How to Make an Egg Salad Sandwich
Hard boil the eggs
Bring a large pot of water to a rolling boil, gently add the eggs, and cook for 8 minutes. When done, transfer the eggs immediately to a prepared ice bath to stop the cooking and make peeling easier.
Tip: Let the eggs cool completely before adding them to the dressing—warm eggs can make the sauce runny.
Make the egg salad
While the eggs cool, whisk together the dressing: plain Greek yogurt, mayonnaise, Dijon and yellow mustard, white vinegar, kosher salt, black pepper, paprika, and a dash of hot sauce. Once the eggs are cooled, peel and finely chop them, then fold them into the dressing until evenly coated.

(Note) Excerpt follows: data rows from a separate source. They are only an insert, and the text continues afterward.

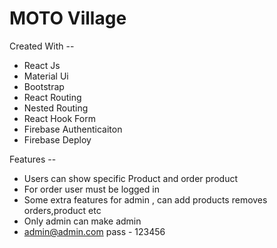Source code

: # MOTO Village

Created With --
* React Js
* Material Ui
* Bootstrap
* React Routing
* Nested Routing
* React Hook Form
* Firebase Authenticaiton
* Firebase Deploy

Features --
* Users can show specific Product and order product
* For order user must be logged in
* Some extra features for admin , can add products removes orders,product etc
* Only admin can make admin
* admin@admin.com   pass - 123456
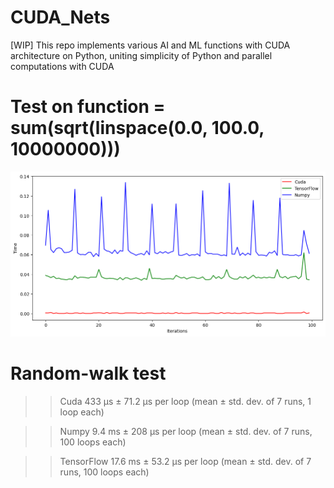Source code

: # CUDA_Nets
[WIP] This repo implements various AI and ML functions with CUDA architecture on Python, uniting simplicity of Python and parallel computations with CUDA

# Test on function = sum(sqrt(linspace(0.0, 100.0, 10000000)))

![compare](https://github.com/AlephVenXm/CUDA_Nets/blob/main/compare.png)

# Random-walk test

>> Cuda
433 μs ± 71.2 μs per loop (mean ± std. dev. of 7 runs, 1 loop each)

>> Numpy
9.4 ms ± 208 μs per loop (mean ± std. dev. of 7 runs, 100 loops each)

>> TensorFlow
17.6 ms ± 53.2 μs per loop (mean ± std. dev. of 7 runs, 100 loops each)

Tip: Chill the egg salad for at least 30 minutes before assembling sandwiches. This allows flavors to meld and keeps the mixture pleasantly cool.
Assemble
Toast the bread to prevent sogginess. On one slice, place a layer of lettuce to act as a barrier, then add celery, tomato slices, onion rounds, and pickles. Spoon about 1/3 cup of egg salad onto the vegetables, sprinkle with fresh chopped dill, and top with the remaining piece of bread.
Tip: For an egg salad wrap, substitute a tortilla for the bread and roll tightly. For an open-faced option, layer the egg salad on toasted bread and garnish with extra dill and cracked black pepper.
What to Serve With Egg Salad
Classic pairings include fresh fruit, kettle chips, crackers, pretzels, or crisp vegetable sticks. A simple side salad or coleslaw also complements the rich egg salad well.
Variations & Add-Ins
- Add extra crunch with additional chopped celery or dill pickles mixed directly into the egg salad.
- Use dairy-free yogurt and vegan mayonnaise to make a dairy-free version while keeping similar texture.
- Fold in crispy bacon for a salty, smoky addition.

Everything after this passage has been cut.